3.1.5 seems to have choked off the slow but steady stream of ‘really weird bugs’. Good catch on the threading problems! I wonder how many of the still open bugs could also be put down to that?
Bug [2794703] StackOverFlow using Embellishment level following property
If an Embellishment level following a property is not an integer, it causes
a StackOverflow trying to report the trait name. This was a bug introduced
into 3.1.5 when Bug 2787242 was fixed.
Also modified the error reporting for Embellishment Level following a
property. A value of null for the property no longer reported as an error,
but is interpreted as the First level value so that the initial level is
displayed. Bug fix 2787242 was causing spurious error reports.
(Incidentally, the work I’m doing on editors would also prevent these
problems, unless they were introduced by hand-editing a buildFile, since
the numeric editors do validation as you type. E.g., you can’t get a
number with a decimal point in an IntegerEditor because it won’t let you
type a period.)
Most of the Integer fields in traits are actually input as StringConfigurers since they can contain either an integer OR a Formatted String Expression (e.g. $variable$).
I am in the process of replacing Formatted String Expressions with BeanShellExpressions (aka JavaExpressions), but the problem remains that these fields can contain either a basic type (e.g. Integer) validated at Edit time or an expression that can only be evaluated and validated during play
Generalising this, any field at all could potentially (should?) allow the entry of an Expression instead of a basic validated type.

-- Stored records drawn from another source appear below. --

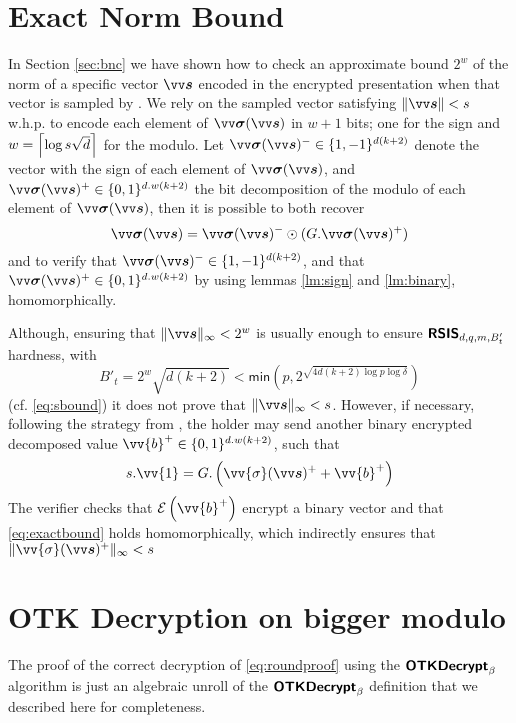 \section{Exact Norm Bound}\label{app:enb}

In Section \ref{sec:bnc} we have shown how to check an approximate bound $2^w$ of the norm of a specific vector $\pv{s}$ encoded in the encrypted presentation when that vector is sampled by . We rely on the sampled vector satisfying $\|\pv{s}\|<s$ w.h.p. to encode each element of $\pv{\sigma}(\pv{s})$ in $w+1$ bits; one for the sign and $w=\left\lceil \log s\sqrt{d} \right\rceil$ for the modulo. Let $\pv{\sigma}(\pv{s})^{-} \in \{1,-1\}^{d(k+2)}$ denote the vector with the sign of each element of $\pv{\sigma}(\pv{s})$, and $\pv{\sigma}(\pv{s})^{+} \in \{0,1\}^{d.w(k+2)}$ the bit decomposition of the modulo of each element of $\pv{\sigma}(\pv{s})$, then it is possible to both recover \[\pv{\sigma}(\pv{s}) = \pv{\sigma}(\pv{s})^{-} \odot (G.\pv{\sigma}(\pv{s})^{+})\]
and to verify that $\pv{\sigma}(\pv{s})^{-} \in \{1,-1\}^{d(k+2)}$, and that $\pv{\sigma}(\pv{s})^{+} \in \{0,1\}^{d.w(k+2)}$ by using lemmas \ref{lm:sign} and \ref{lm:binary}, homomorphically.

Although, ensuring that $\|\pv{s}\|_{\infty}<2^w$ is usually enough to ensure $\textsf{\textbf{RSIS}}_{d,q,m,B'_t}$ hardness, with 
\[B'_t=2^w\sqrt{d(k+2)} < \textsf{min}(p,2^{\sqrt{4d(k+2)\log{p}\log{\delta}}})\]
(cf. \cref{eq:sbound}) it does not prove that $\|\pv{s}\|_{\infty}<s$. However, if necessary, following the strategy from \cite{lyubashevskyLatticeBasedZeroKnowledgeProofs2022}, the holder may send another binary encrypted decomposed value $\vv{b}^{+} \in \{0,1\}^{d.w(k+2)}$, such that
\begin{equation}\label{eq:exactbound}
    s.\vv{1} = G.\left(\vv{\sigma}(\pv{s})^{+} + \vv{b}^{+}\right)
\end{equation}
The verifier checks that $\enc{\vv{b}^{+}}$ encrypt a binary vector and that \cref{eq:exactbound} holds homomorphically, which indirectly ensures that $\|\vv{\sigma}(\pv{s})^{+}\|_{\infty}<s$

\section{OTK Decryption on bigger modulo}\label{app:sotkdec}

The proof of the correct decryption of \cref{eq:roundproof} using the $\textsf{\textbf{OTKDecrypt}}_{\beta}$ algorithm is just an algebraic unroll of the $\textsf{\textbf{OTKDecrypt}}_{\beta}$ definition that we described here for completeness.


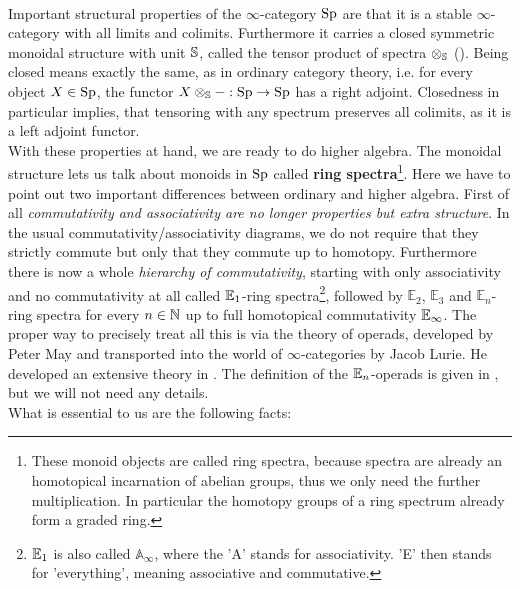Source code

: \\
Important structural properties of the $\infty$-category $\Sp$ are that it is a stable $\infty$-category with all limits and colimits. 
Furthermore it carries a closed symmetric monoidal structure with unit $\S$, called the tensor product of spectra $\otimes_\S$ (\cite[Corollary~4.8.2.19]{lurie2017higher}).
Being closed means exactly the same, as in ordinary category theory, i.e. for every object $X\in \Sp$, the functor $X\otimes_\S-:\Sp\to \Sp $ has a right adjoint. 
Closedness in particular implies, that tensoring with any spectrum preserves all colimits, as it is a left adjoint functor. \\
With these properties at hand, we are ready to do higher algebra.
The monoidal structure lets us talk about monoids in $\Sp$ called \textbf{ring spectra}\footnote{These monoid objects are called ring spectra, because spectra are already an homotopical incarnation of abelian groups, thus we only need the further multiplication. In particular the homotopy groups of a ring spectrum already form a graded ring.}.
Here we have to point out two important differences between ordinary and higher algebra. 
First of all \textit{commutativity and associativity are no longer  properties but extra structure}. In the usual commutativity/associativity diagrams, we do not require that they strictly commute but only that they commute up to homotopy. 
Furthermore there is now a whole \textit{hierarchy of commutativity}, starting with only associativity and no commutativity at all called $\Eone$-ring spectra\footnote{$\Eone$ is also called $\mathbb{A}_\infty$, where the 'A' stands for associativity. 'E' then stands for 'everything', meaning associative and commutative.}, followed by $\mathbb{E}_2$, $\mathbb{E}_3$ and $\mathbb{E}_n$-ring spectra for every $n\in \N$ up to full homotopical commutativity $\Einf$. 
The proper way to precisely treat all this is via the theory of operads, developed by Peter May and transported into the world of $\infty$-categories by Jacob Lurie. 
He developed an extensive theory in \cite[Chapter~2,3,4]{lurie2017higher}. The definition of the $\En$-operads is given in \cite[Definition~5.1.0.2]{lurie2017higher}, but we will not need any details. \\
What is essential to us are the following facts:

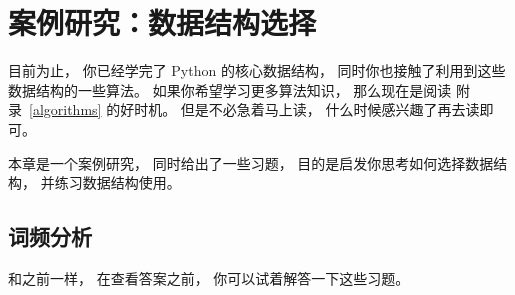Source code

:

\chapter{案例研究：数据结构选择}


目前为止， 你已经学完了 Python 的核心数据结构， 同时你也接触了利用到这些数据结构的一些算法。  
如果你希望学习更多算法知识， 那么现在是阅读 附录~\ref{algorithms} 的好时机。  
但是不必急着马上读， 什么时候感兴趣了再去读即可。  


本章是一个案例研究， 同时给出了一些习题， 目的是启发你思考如何选择数据结构， 并练习数据结构使用。  

\section{词频分析}
\label{analysis}


和之前一样， 在查看答案之前， 你可以试着解答一下这些习题。  

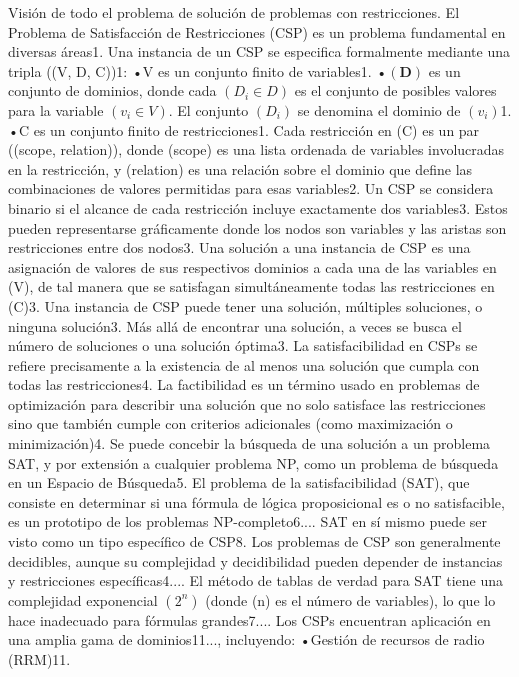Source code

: Visión de todo el problema de solución de problemas con restricciones.
El Problema de Satisfacción de Restricciones (CSP) es un problema fundamental en diversas áreas1. Una instancia de un CSP se especifica formalmente mediante una tripla ((V, D, C))1:
•V es un conjunto finito de variables1.
•$(\mathbf{D})$ es un conjunto de dominios, donde cada $(D_i \in D)$ es el conjunto de posibles valores para la variable $(v_i \in V)$. El conjunto $(D_i)$ se denomina el dominio de $(v_i)$1.
•C es un conjunto finito de restricciones1. Cada restricción en (C) es un par ((scope, relation)), donde (scope) es una lista ordenada de variables involucradas en la restricción, y (relation) es una relación sobre el dominio que define las combinaciones de valores permitidas para esas variables2.
Un CSP se considera binario si el alcance de cada restricción incluye exactamente dos variables3. Estos pueden representarse gráficamente donde los nodos son variables y las aristas son restricciones entre dos nodos3.
Una solución a una instancia de CSP es una asignación de valores de sus respectivos dominios a cada una de las variables en (V), de tal manera que se satisfagan simultáneamente todas las restricciones en (C)3. Una instancia de CSP puede tener una solución, múltiples soluciones, o ninguna solución3. Más allá de encontrar una solución, a veces se busca el número de soluciones o una solución óptima3. La satisfacibilidad en CSPs se refiere precisamente a la existencia de al menos una solución que cumpla con todas las restricciones4. La factibilidad es un término usado en problemas de optimización para describir una solución que no solo satisface las restricciones sino que también cumple con criterios adicionales (como maximización o minimización)4.
Se puede concebir la búsqueda de una solución a un problema SAT, y por extensión a cualquier problema NP, como un problema de búsqueda en un Espacio de Búsqueda5.
El problema de la satisfacibilidad (SAT), que consiste en determinar si una fórmula de lógica proposicional es o no satisfacible, es un prototipo de los problemas NP-completo6.... SAT en sí mismo puede ser visto como un tipo específico de CSP8. Los problemas de CSP son generalmente decidibles, aunque su complejidad y decidibilidad pueden depender de instancias y restricciones específicas4.... El método de tablas de verdad para SAT tiene una complejidad exponencial $(2^n)$ (donde (n) es el número de variables), lo que lo hace inadecuado para fórmulas grandes7....
Los CSPs encuentran aplicación en una amplia gama de dominios11..., incluyendo:
•Gestión de recursos de radio (RRM)11.
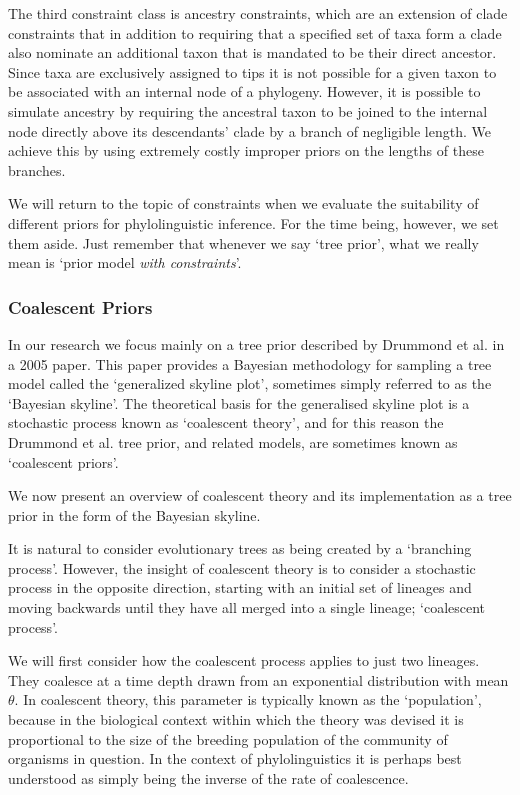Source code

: \documentclass[10pt,journal,compsoc]{IEEEtran}
\begin{document}
The third constraint class is ancestry constraints, which are an extension of clade constraints that in addition to requiring that a specified set of taxa form a clade also nominate an additional taxon that is mandated to be their direct ancestor. Since taxa are exclusively assigned to tips it is not possible for a given taxon to be associated with an internal node of a phylogeny. However, it is possible to simulate ancestry by requiring the ancestral taxon to be joined to the internal node directly above its descendants' clade by a branch of negligible length. We achieve this by using extremely costly improper priors on the lengths of these branches.

We will return to the topic of constraints when we evaluate the suitability of different priors for phylolinguistic inference. For the time being, however, we set them aside. Just remember that whenever we say `tree prior', what we really mean is `prior model \textit{with constraints}'.

\subsubsection{Coalescent Priors}

In our research we focus mainly on a tree prior described by Drummond et al. in a 2005 paper. This paper provides a Bayesian methodology for sampling a tree model called the `generalized skyline plot', sometimes simply referred to as the `Bayesian skyline'. The theoretical basis for the generalised skyline plot is a stochastic process known as `coalescent theory', and for this reason the Drummond et al. tree prior, and related models, are sometimes known as `coalescent priors'\cite{drummond2005bayesian}.

We now present an overview of coalescent theory and its implementation as a tree prior in the form of the Bayesian skyline.

It is natural to consider evolutionary trees as being created by a `branching process'. However, the insight of coalescent theory is to consider a stochastic process in the opposite direction, starting with an initial set of lineages and moving backwards until they have all merged into a single lineage;  `coalescent process'.

We will first consider how the coalescent process applies to just two lineages. They coalesce at a time depth drawn from an exponential distribution with mean $\theta$. In coalescent theory, this parameter is typically known as the `population', because in the biological context within which the theory was devised it is proportional to the size of the breeding population of the community of organisms in question. In the context of phylolinguistics it is perhaps best understood as simply being the inverse of the rate of coalescence.
\end{document}
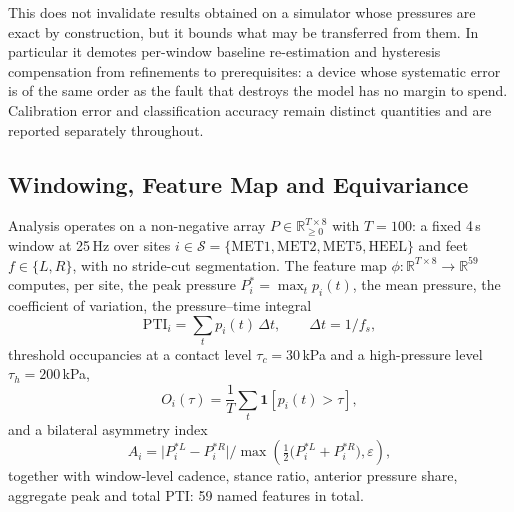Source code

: \documentclass[10pt,conference,a4paper]{IEEEtran}
\begin{document}
This does not invalidate results obtained on a simulator whose pressures are
exact by construction, but it bounds what may be transferred from them. In
particular it demotes per-window baseline re-estimation and hysteresis
compensation from refinements to prerequisites: a device whose systematic error
is of the same order as the fault that destroys the model has no margin to
spend. Calibration error and classification accuracy remain distinct
quantities and are reported separately throughout.

\subsection{Windowing, Feature Map and Equivariance}
\label{sec:feat}

Analysis operates on a non-negative array
$P\in\mathbb{R}_{\ge0}^{T\times 8}$ with $T=100$: a fixed 4\,s window at
25\,Hz over sites $i\in\mathcal{S}=\{\mathrm{MET1},\mathrm{MET2},
\mathrm{MET5},\mathrm{HEEL}\}$ and feet $f\in\{L,R\}$, with no stride-cut
segmentation. The feature map $\phi:\mathbb{R}^{T\times8}\to\mathbb{R}^{59}$
computes, per site, the peak pressure $P^{\ast}_i=\max_t p_i(t)$, the mean
pressure, the coefficient of variation, the pressure--time integral
\begin{equation}
\mathrm{PTI}_i = \sum_{t} p_i(t)\,\Delta t, \qquad \Delta t = 1/f_s,
\label{eq:pti}
\end{equation}
threshold occupancies at a contact level $\tau_c=30$\,kPa and a high-pressure
level $\tau_h=200$\,kPa,
\begin{equation}
O_i(\tau) = \frac{1}{T}\sum_{t} \mathbf{1}\!\left[p_i(t)>\tau\right],
\label{eq:occ}
\end{equation}
and a bilateral asymmetry index
\begin{equation}
A_i = \bigl|P_i^{\ast L}-P_i^{\ast R}\bigr| \big/
      \max\!\left(\tfrac{1}{2}\bigl(P_i^{\ast L}+P_i^{\ast R}\bigr),\varepsilon\right),
\label{eq:asym}
\end{equation}
together with window-level cadence, stance ratio, anterior pressure share,
aggregate peak and total PTI: 59 named features in total.
\end{document}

That’s ok—what’s permissible is determined by the validator you use.
Here’s the Validator interface as I have it right now:
public interface Validator {
public static final int INVALID = -1;
public static final int INTERMEDIATE = 0;
public static final int VALID = 1;
public int validate(String input);
public String fixup(String input);
}
These can be attached to Editors which have text fields. Whenever a change
is made, validate() is called, and will return one of the constants defined
just above it. Valid input is acceptable as-is, and invalid input is clearly
unacceptable. Intermediate input is something which isn’t valid now, but
could be with some editing. (E.g., ‘foo’ is invalid as an integer in base 10.
‘-’ is intermediate because the user could be on his way to typing a negative
number.) The purpose of fixup() is to convert an invalid input into a valid
one (which might not always be possible to do in a sensible way). (For
comparison, this is the same way that Qt does input validation. I found that
it worked pretty well when I used Qt.)
This is what my IntegerValidator implementation looks like right now:
public class IntegerValidator implements Validator {
public int validate(String input) {
// the empty string and a minus sign are intermediate
if (“”.equals(input) || “-”.equals(input)) return INTERMEDIATE;
// everything else which does not parse to an integer is invalid
try {
Integer.parseInt(input);
return VALID;
}
catch (NumberFormatException e) {
return INVALID;
}
}
public String fixup(String input) {
return input;
}
}
For expressions, the validator could feed the expressions to the BeanShell,
and check whether it thinks they’re ok, right?
Sure, but how do you envisage the interaction between an integer and a partial expression within the same field?
The model I am working on at the moment is that BeanShell expressions will be enclosed by braces {} to identify them. I need to do this to be able to distinguish BeanShell expressions from Formatted String expressions that may exist from a module created with an older version of Vassal.
No. I’m saying that you have a BeanShellValidator for fields where you
can type BeanShell expressions, and that would cover both the case where
you type a BeanShell expression which is just an integer and the case
where you type a more complex expression.
The IntegerValidator (with some additional bounds) is still useful for
places where we don’t want the user to type a BeanShell expression, like
for the heap size prefs.
I’ve noticed that we seem to be ahead of the bugs now. I doubt that many
of the remaining reports are related to the threading problems I fixed.
Swing threading problems have a particular signature, namely that you get
an NPE in a Swing method which has no obvious cause. Are any of the open
bugs like this (I haven’t checked recently.)
It would be great if we could close out most of these soon.